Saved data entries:
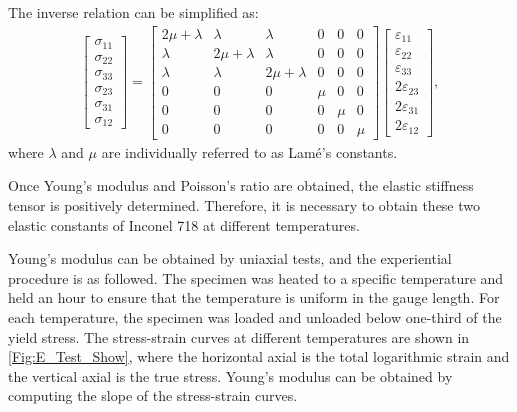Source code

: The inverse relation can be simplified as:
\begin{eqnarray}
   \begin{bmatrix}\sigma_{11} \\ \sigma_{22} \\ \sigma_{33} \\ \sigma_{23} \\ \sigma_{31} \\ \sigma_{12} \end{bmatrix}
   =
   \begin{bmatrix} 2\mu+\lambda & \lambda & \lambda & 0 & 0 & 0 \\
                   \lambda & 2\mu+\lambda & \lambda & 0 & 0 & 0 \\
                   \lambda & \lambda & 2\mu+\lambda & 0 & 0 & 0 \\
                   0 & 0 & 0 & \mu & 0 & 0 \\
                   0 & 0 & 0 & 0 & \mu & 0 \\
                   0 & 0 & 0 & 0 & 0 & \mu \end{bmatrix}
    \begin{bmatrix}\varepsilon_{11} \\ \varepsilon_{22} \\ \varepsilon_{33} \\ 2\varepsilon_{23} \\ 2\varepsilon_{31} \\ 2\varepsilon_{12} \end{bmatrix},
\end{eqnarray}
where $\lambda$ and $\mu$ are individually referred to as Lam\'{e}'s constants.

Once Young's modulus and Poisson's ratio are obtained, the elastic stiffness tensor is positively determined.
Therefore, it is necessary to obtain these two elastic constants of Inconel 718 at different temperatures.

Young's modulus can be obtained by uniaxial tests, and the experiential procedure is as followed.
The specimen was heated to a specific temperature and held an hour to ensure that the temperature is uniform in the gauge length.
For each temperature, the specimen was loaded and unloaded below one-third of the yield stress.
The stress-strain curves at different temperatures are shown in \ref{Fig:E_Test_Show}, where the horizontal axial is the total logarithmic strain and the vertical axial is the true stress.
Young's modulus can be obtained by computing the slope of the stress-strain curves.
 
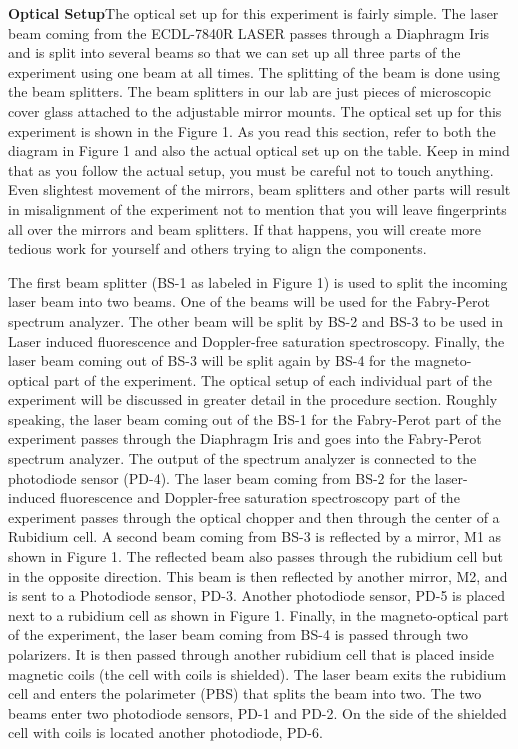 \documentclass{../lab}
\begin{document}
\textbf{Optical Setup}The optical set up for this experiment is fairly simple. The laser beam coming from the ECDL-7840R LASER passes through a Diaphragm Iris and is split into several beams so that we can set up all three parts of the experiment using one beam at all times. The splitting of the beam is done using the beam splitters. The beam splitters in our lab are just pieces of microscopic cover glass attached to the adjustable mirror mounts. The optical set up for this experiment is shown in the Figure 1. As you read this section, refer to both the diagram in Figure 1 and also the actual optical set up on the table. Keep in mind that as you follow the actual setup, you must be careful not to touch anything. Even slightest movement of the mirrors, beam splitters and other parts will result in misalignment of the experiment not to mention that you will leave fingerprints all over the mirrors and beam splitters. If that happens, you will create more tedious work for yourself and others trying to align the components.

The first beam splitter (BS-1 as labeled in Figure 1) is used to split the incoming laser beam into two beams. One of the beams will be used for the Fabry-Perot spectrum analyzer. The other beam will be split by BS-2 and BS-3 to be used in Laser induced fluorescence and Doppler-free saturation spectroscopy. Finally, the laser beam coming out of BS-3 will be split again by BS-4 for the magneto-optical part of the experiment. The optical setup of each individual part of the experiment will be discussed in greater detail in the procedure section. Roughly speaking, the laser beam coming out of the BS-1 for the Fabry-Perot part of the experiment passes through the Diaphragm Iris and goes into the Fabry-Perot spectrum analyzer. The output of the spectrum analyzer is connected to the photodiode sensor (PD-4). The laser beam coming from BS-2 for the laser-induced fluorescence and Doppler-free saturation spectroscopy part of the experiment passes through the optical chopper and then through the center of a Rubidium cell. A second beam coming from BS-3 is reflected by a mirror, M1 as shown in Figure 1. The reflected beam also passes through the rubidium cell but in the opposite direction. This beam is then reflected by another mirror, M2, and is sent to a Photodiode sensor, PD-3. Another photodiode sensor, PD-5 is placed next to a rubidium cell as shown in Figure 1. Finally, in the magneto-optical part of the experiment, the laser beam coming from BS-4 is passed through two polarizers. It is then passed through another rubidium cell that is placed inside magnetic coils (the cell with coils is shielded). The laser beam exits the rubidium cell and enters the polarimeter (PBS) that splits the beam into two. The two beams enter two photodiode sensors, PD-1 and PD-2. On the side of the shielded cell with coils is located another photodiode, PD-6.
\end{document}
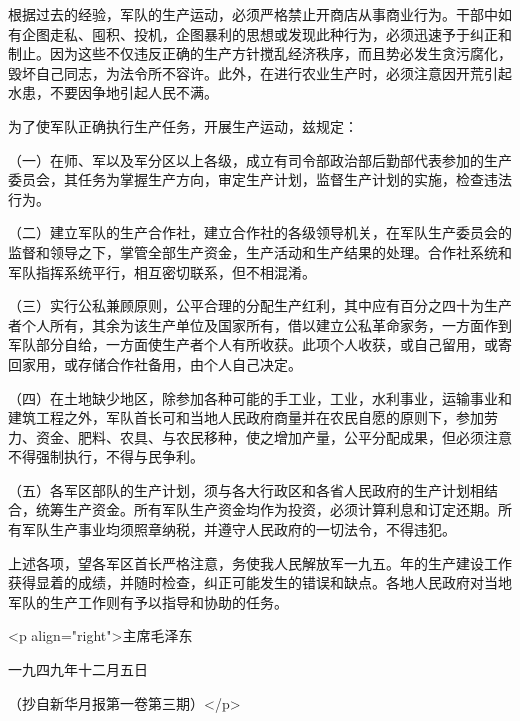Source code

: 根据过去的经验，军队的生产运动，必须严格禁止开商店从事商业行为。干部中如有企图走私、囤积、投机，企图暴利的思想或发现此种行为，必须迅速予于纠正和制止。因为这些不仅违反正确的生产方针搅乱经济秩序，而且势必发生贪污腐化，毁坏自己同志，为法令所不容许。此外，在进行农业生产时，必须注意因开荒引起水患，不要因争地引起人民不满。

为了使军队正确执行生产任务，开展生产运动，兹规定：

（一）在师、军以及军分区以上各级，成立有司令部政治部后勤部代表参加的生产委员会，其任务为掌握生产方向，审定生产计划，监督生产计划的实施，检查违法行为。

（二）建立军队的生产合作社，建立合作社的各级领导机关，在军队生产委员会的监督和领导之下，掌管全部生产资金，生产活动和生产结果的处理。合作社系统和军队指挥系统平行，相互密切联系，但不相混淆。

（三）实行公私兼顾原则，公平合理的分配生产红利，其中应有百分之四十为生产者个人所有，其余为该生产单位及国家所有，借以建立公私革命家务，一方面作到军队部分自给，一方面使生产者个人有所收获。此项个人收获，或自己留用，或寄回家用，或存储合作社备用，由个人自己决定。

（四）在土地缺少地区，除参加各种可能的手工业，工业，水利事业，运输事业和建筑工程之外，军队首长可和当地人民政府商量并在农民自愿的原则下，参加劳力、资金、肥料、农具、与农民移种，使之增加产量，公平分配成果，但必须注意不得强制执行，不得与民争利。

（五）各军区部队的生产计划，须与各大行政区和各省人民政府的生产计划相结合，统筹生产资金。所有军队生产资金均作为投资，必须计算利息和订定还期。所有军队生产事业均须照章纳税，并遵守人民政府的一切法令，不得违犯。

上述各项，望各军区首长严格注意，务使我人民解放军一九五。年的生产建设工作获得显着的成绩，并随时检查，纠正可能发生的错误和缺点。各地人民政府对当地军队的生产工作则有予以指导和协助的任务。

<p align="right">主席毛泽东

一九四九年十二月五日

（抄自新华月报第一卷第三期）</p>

TASK DIRECTIONS »
Only a number is expected here: how many lines above contain the word "obtained".

OUTPUT BELOW »
3